> _Exercise objective_
Look through the listing for the string "inferiore" and copy out every line that holds it.

> _Exercise inputs_
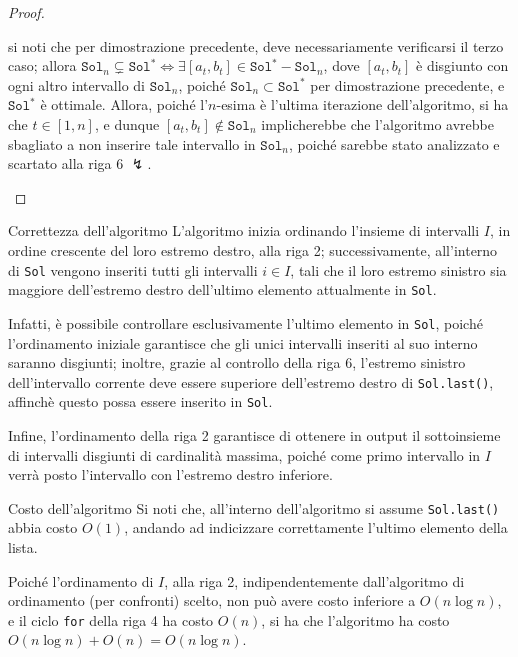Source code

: \documentclass[a4paper, 12pt]{report}
\begin{document}
\begin{proof}
\begin{itemize}
                si noti che per dimostrazione precedente, deve necessariamente verificarsi il terzo caso; allora $\texttt{Sol}_n \subsetneq \texttt{Sol}^* \iff \exists[a_t, b_t] \in \texttt{Sol}^* - \texttt{Sol}_n$, dove $[a_t, b_t]$ è disgiunto con ogni altro intervallo di $\texttt{Sol}_n$, poiché $\texttt{Sol}_n \subset \texttt{Sol}^*$ per dimostrazione precedente, e $\texttt{Sol}^*$ è ottimale. Allora, poiché l'$n$-esima è l'ultima iterazione dell'algoritmo, si ha che $t \in [1, n]$, e dunque $[a_t, b_t] \notin \texttt{Sol}_n$ implicherebbe che l'algoritmo avrebbe sbagliato a non inserire tale intervallo in $\texttt{Sol}_n$, poiché sarebbe stato analizzato e scartato alla riga 6 $\lightning$.
        \end{itemize}
    \end{proof}

    \begin{framedobs}{Correttezza dell'algoritmo}
        L'algoritmo inizia ordinando l'insieme di intervalli $I$, in ordine crescente del loro estremo destro, alla riga 2; successivamente, all'interno di \texttt{Sol} vengono inseriti tutti gli intervalli $i \in I$, tali che il loro estremo sinistro sia maggiore dell'estremo destro dell'ultimo elemento attualmente in \texttt{Sol}.

        Infatti, è possibile controllare esclusivamente l'ultimo elemento in \texttt{Sol}, poiché l'ordinamento iniziale garantisce che gli unici intervalli inseriti al suo interno saranno disgiunti; inoltre, grazie al controllo della riga 6, l'estremo sinistro dell'intervallo corrente deve essere superiore dell'estremo destro di \texttt{Sol.last()}, affinchè questo possa essere inserito in \texttt{Sol}.

        Infine, l'ordinamento della riga 2 garantisce di ottenere in output il sottoinsieme di intervalli disgiunti di cardinalità massima, poiché come primo intervallo in $I$ verrà posto l'intervallo con l'estremo destro inferiore.
    \end{framedobs}

    \begin{framedobs}{Costo dell'algoritmo}
        Si noti che, all'interno dell'algoritmo si assume \texttt{Sol.last()} abbia costo $O(1)$, andando ad indicizzare correttamente l'ultimo elemento della lista.

        Poiché l'ordinamento di $I$, alla riga 2, indipendentemente dall'algoritmo di ordinamento (per confronti) scelto, non può avere costo inferiore a $O(n \log n)$, e il ciclo \texttt{for} della riga 4 ha costo $O(n)$, si ha che l'algoritmo ha costo $O(n \log n) + O(n) = O(n \log n)$.
    \end{framedobs}
\end{document}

> _Response box_
        Infine, l'ordinamento della riga 2 garantisce di ottenere in output il sottoinsieme di intervalli disgiunti di cardinalità massima, poiché come primo intervallo in $I$ verrà posto l'intervallo con l'estremo destro inferiore.
        Poiché l'ordinamento di $I$, alla riga 2, indipendentemente dall'algoritmo di ordinamento (per confronti) scelto, non può avere costo inferiore a $O(n \log n)$, e il ciclo \texttt{for} della riga 4 ha costo $O(n)$, si ha che l'algoritmo ha costo $O(n \log n) + O(n) = O(n \log n)$.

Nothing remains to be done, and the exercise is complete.